→ Your instructions
Find the line containing "5. Under **IPAM" in the entries below. Restate it and each line after it, word for word, up to and including the line containing "edits within NetBox.".

Saved entries
——

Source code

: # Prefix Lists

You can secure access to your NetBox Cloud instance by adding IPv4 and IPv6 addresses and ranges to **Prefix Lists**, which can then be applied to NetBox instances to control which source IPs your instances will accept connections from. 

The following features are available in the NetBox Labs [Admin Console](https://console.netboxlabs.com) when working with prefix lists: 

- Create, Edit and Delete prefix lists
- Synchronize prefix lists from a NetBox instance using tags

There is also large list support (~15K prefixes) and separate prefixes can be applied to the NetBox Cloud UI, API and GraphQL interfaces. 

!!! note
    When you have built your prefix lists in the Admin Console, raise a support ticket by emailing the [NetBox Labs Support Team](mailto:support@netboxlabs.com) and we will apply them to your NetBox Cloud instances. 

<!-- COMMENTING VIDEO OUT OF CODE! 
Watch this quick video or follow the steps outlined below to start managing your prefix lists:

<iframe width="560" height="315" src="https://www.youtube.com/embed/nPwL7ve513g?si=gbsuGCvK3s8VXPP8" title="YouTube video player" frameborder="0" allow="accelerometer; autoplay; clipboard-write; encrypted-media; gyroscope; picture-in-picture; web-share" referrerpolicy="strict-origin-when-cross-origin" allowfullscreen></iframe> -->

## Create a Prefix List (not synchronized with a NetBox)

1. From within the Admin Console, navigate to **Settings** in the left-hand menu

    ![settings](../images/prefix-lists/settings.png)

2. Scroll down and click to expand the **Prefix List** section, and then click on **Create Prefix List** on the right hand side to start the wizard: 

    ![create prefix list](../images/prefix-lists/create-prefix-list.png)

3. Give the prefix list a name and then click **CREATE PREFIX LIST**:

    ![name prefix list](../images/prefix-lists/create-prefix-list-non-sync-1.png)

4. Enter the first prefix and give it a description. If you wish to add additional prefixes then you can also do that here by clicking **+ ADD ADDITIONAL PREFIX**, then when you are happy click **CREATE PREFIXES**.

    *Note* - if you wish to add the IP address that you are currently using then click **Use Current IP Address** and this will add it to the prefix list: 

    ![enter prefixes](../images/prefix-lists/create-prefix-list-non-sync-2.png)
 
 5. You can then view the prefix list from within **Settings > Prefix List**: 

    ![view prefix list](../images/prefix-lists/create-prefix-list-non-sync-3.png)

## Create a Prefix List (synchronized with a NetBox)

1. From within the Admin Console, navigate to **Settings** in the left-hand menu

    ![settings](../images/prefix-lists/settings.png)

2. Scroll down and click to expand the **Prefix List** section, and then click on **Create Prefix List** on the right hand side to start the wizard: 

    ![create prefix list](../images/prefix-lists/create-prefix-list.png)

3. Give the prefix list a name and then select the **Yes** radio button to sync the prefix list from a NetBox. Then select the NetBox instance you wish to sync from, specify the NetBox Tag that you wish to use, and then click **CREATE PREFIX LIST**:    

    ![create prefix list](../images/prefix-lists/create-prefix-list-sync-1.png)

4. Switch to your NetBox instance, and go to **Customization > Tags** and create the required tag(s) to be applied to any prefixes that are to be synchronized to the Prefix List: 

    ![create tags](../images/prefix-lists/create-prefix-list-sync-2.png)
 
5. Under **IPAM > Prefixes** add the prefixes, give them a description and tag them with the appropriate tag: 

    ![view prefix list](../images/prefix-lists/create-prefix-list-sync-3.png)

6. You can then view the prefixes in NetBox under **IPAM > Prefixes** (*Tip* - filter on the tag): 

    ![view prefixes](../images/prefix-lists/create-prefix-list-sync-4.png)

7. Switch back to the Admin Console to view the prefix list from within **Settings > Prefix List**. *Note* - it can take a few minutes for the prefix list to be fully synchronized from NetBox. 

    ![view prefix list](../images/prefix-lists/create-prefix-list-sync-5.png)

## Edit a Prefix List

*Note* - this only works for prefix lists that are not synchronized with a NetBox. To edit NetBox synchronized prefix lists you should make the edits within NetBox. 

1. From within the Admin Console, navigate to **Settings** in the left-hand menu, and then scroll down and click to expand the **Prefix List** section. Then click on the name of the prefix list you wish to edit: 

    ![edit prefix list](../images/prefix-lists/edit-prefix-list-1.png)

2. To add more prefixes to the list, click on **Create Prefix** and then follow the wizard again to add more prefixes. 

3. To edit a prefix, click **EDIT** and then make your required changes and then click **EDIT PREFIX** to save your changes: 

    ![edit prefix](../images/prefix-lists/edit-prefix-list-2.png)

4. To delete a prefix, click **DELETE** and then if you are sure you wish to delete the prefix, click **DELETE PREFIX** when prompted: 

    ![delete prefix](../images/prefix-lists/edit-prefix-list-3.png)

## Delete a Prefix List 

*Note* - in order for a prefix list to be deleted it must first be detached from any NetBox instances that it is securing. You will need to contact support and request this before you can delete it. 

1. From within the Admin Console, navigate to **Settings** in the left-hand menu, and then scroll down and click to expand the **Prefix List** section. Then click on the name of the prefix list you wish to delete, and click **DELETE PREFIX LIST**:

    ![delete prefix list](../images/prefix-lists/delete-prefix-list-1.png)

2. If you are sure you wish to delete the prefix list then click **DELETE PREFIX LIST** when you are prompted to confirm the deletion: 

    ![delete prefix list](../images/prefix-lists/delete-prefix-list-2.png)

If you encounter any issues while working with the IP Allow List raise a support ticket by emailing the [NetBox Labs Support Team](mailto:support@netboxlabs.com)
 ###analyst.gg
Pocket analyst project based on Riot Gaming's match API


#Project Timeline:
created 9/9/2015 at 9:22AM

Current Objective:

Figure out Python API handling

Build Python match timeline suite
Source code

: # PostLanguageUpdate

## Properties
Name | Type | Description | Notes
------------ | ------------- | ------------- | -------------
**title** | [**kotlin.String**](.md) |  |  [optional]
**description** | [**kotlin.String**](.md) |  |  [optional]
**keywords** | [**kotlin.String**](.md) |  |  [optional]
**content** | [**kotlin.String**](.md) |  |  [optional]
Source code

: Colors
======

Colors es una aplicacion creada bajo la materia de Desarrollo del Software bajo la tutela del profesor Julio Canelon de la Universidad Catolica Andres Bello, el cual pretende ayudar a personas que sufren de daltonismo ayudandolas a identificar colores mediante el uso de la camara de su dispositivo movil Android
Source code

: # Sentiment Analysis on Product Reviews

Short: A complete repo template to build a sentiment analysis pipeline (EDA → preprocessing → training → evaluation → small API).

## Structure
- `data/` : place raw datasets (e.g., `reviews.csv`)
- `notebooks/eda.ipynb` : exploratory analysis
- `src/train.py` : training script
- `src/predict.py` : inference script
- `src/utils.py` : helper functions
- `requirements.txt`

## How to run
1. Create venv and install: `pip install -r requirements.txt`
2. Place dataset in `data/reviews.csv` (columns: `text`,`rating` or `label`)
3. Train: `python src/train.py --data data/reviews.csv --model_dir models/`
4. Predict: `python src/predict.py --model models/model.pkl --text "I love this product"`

——

→ Answer to the exercise
5. Under **IPAM > Prefixes** add the prefixes, give them a description and tag them with the appropriate tag: 

    ![view prefix list](../images/prefix-lists/create-prefix-list-sync-3.png)

6. You can then view the prefixes in NetBox under **IPAM > Prefixes** (*Tip* - filter on the tag): 

    ![view prefixes](../images/prefix-lists/create-prefix-list-sync-4.png)

7. Switch back to the Admin Console to view the prefix list from within **Settings > Prefix List**. *Note* - it can take a few minutes for the prefix list to be fully synchronized from NetBox. 

    ![view prefix list](../images/prefix-lists/create-prefix-list-sync-5.png)

## Edit a Prefix List

*Note* - this only works for prefix lists that are not synchronized with a NetBox. To edit NetBox synchronized prefix lists you should make the edits within NetBox. 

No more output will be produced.